Fix for relocating misplaced tracks adds to light rail line’s cost overruns

It’s only a drop in the bucket when it comes to the massive cost overruns and delays that have plagued the continuing construction of the Southwest Light Rail Transit line from Minneapolis to Eden Prairie. Yet the $141,000 bill for removing and relocating a section of light rail track due to a mistake exposed by a citizen with a tape measure typifies the foibles that have led to the doubling of the cost of the now nearly $3 billion project.

The job involved moving hundreds of feet of track over roughly a foot in a job that KSTP-TV says was completed back in June.

One day of work to shift a small section of freight tracks along the Southwest Light Rail project corridor in Minneapolis cost more than $140,000, according to a pair of change orders approved by the Metropolitan Council and its contractor. 

The extra work was required after 5 INVESTIGATES first exposed that crews laid new light rail tracks about a foot too close to the existing freight tracks at W. 21st Street. 

Earlier this year, Marion Collins raised concerns that the construction just steps from her home was not following the project’s design plans, which required the two sets of tracks to be at least 25 feet apart.

Met Council officials downplayed the financial impact on the overall project, the largest public works project in Minnesota history.
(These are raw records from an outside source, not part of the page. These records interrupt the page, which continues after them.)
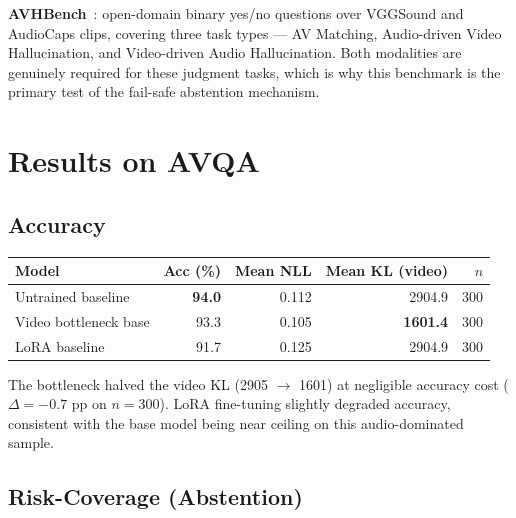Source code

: \documentclass[11pt,a4paper]{article}
\begin{document}
\textbf{AVHBench}~\cite{avhbench2024}: open-domain binary yes/no questions
over VGGSound and AudioCaps clips, covering three task types --- AV Matching,
Audio-driven Video Hallucination, and Video-driven Audio Hallucination.
Both modalities are genuinely required for these judgment tasks, which is why
this benchmark is the primary test of the fail-safe abstention mechanism.

\section{Results on AVQA}

\subsection{Accuracy}

\begin{center}
\begin{tabular}{lrrrr}
\toprule
\textbf{Model} & \textbf{Acc (\%)} & \textbf{Mean NLL} & \textbf{Mean KL (video)} & $n$ \\
\midrule
Untrained baseline     & \textbf{94.0} & 0.112 & 2904.9 & 300 \\
Video bottleneck base  & 93.3          & 0.105 & \textbf{1601.4} & 300 \\
LoRA baseline          & 91.7          & 0.125 & 2904.9 & 300 \\
\bottomrule
\end{tabular}
\end{center}

The bottleneck halved the video KL (2905 $\to$ 1601) at negligible accuracy
cost ($\Delta{=}{-}0.7$ pp on $n{=}300$).  LoRA fine-tuning slightly degraded
accuracy, consistent with the base model being near ceiling on this
audio-dominated sample.

\subsection{Risk-Coverage (Abstention)}
\end{document}
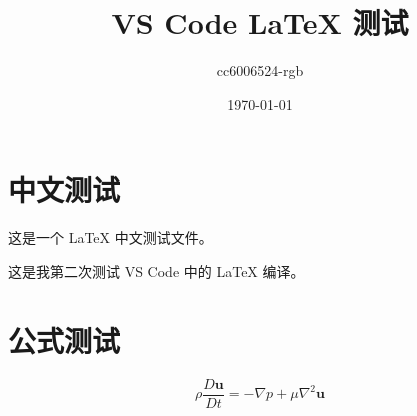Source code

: \documentclass[UTF8]{ctexart}
\title{VS Code LaTeX 测试}
\author{cc6006524-rgb}
\date{\today}
\begin{document}
\maketitle

\section{中文测试}

这是一个 LaTeX 中文测试文件。

这是我第二次测试 VS Code 中的 LaTeX 编译。

\section{公式测试}

\[
\rho \frac{D\mathbf{u}}{Dt}
=
-\nabla p + \mu \nabla^2 \mathbf{u}
\]
\end{document}
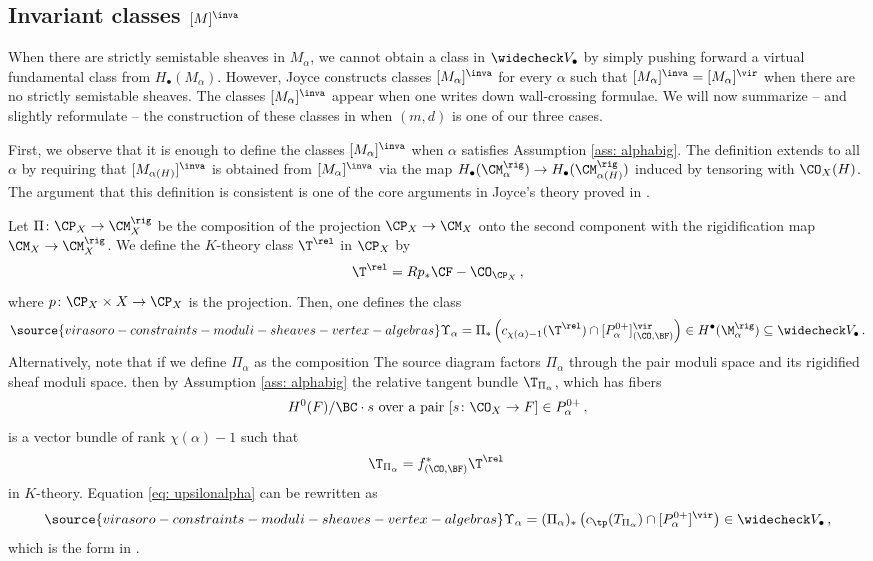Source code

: \subsection{Invariant classes $[M]^\inva$}
\label{sec: joyceclasses}
When there are strictly semistable sheaves in $M_\alpha$, we cannot obtain a class in $\widecheck V_\bullet$ by simply pushing forward a virtual fundamental class from $H_\bullet(M_\alpha)$. However, Joyce constructs classes $[M_\alpha]^{\inva}$ for every $\alpha$ such that $[M_\alpha]^{\inva}=[M_\alpha]^\vir$ when there are no strictly semistable sheaves. The classes $[M_\alpha]^{\inva}$ appear when one writes down wall-crossing formulae. We will now summarize -- and slightly reformulate -- the construction of these classes in \cite[Theorem 5.7, Section 9]{Jo21} when $(m,d)$ is one of our three cases.


First, we observe that it is enough to define the classes $[M_\alpha]^{\inva}$ when $\alpha$ satisfies Assumption \ref{ass: alphabig}. The definition extends to all $\alpha$ by requiring that $[M_{\alpha(H)}]^\inva$ is obtained from $[M_{\alpha}]^\inva$ via the map $H_\bullet(\CM_\alpha^\rig)\to H_\bullet(\CM_{\alpha(H)}^\rig)$ induced by tensoring with $\CO_X(H)$. The argument that this definition is consistent is one of the core arguments in Joyce's theory proved in \cite[Proposition 9.12]{Jo21}.

Let $\Pi\colon \CP_X\to \CM_X^\rig$ be the composition of the projection $\CP_X\to \CM_X$ onto the second component with the rigidification map $\CM_X\to \CM_X^\rig$. We define the $K$-theory class $\T^{\rel}$ in $\CP_X$ by
\[\T^{\rel}=Rp_\ast \CF-\CO_{\CP_X}\,,\]
where $p\colon \CP_X\times X\to \CP_X$ is the projection. Then, one defines the class
\begin{equation}\label{eq: upsilonalpha}
\source{virasoro-constraints-moduli-sheaves-vertex-algebras}
\Upsilon_\alpha=\Pi_\ast\left( c_{\chi(\alpha)-1}(\T^{\rel})\cap [P_\alpha^{0+}]^\vir_{(\CO,\BF)} \right)\in H^\bullet(\M_\alpha^\rig)\subseteq \widecheck V_\bullet\,.
\end{equation}
Alternatively, note that if we define $\Pi_\alpha$ as the composition
The source diagram factors $\Pi_\alpha$ through the pair moduli space and its
rigidified sheaf moduli space.
then by Assumption \ref{ass: alphabig} the relative tangent bundle $\T_{\Pi_\alpha}$, which has fibers
\[H^0(F)/\BC\cdot s\textup{ over a pair }[s\colon \CO_X\to F]\in P_\alpha^{0+}\,,\] is a vector bundle of rank $\chi(\alpha)-1$ such that \[\T_{\Pi_\alpha}=f_{(\CO,\BF)}^\ast \T^{\rel}\,\]
in $K$-theory. Equation \eqref{eq: upsilonalpha} can be rewritten as
\begin{equation}\label{eq: upsilonalpha2}
\source{virasoro-constraints-moduli-sheaves-vertex-algebras}
\Upsilon_\alpha=(\Pi_\alpha)_\ast\left( c_{\tp}(T_{\Pi_\alpha})\cap [P_\alpha^{0+}]^\vir \right)\in \widecheck V_\bullet\,,
\end{equation}
which is the form in \cite[(5.29)]{Jo21}.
But the taxpayer who first exposed the agency’s shoddy work months ago wasn’t buying it.

That work cost $141,681.03, according to two change orders obtained by 5 INVESTIGATES through a request under the Minnesota Government Data Practices Act.

“Everybody knows if you’re doing extra work, it costs extra money,” Collins said. “We all have home improvements and no contractor is going to come to my house and fix something for free.”

The cost to fix the measuring mistake included an additional $7,200 to cover workers’ overtime because Metro Transit scheduled the job on a Sunday.

Besides being $1.5 billion over budget, the Green Line Extension will not be completed and in service until 2027, nine years later than originally planned. Until then, skeptics like Marion Collins will be keeping a close eye on the unpopular line every step of the way.

Accountability has been lacking for Southwest Light Rail, according to Collins and a chorus of others who have been questioning the decisions of project managers for more than a decade.  

“I do think that it is a symptom of a larger problem,” Collins said. “A disregard for people, place, environment.”

She says she remains concerned about the safety of her neighborhood when new light rail trains begin sharing the same corridor as freight trains carrying hazardous materials.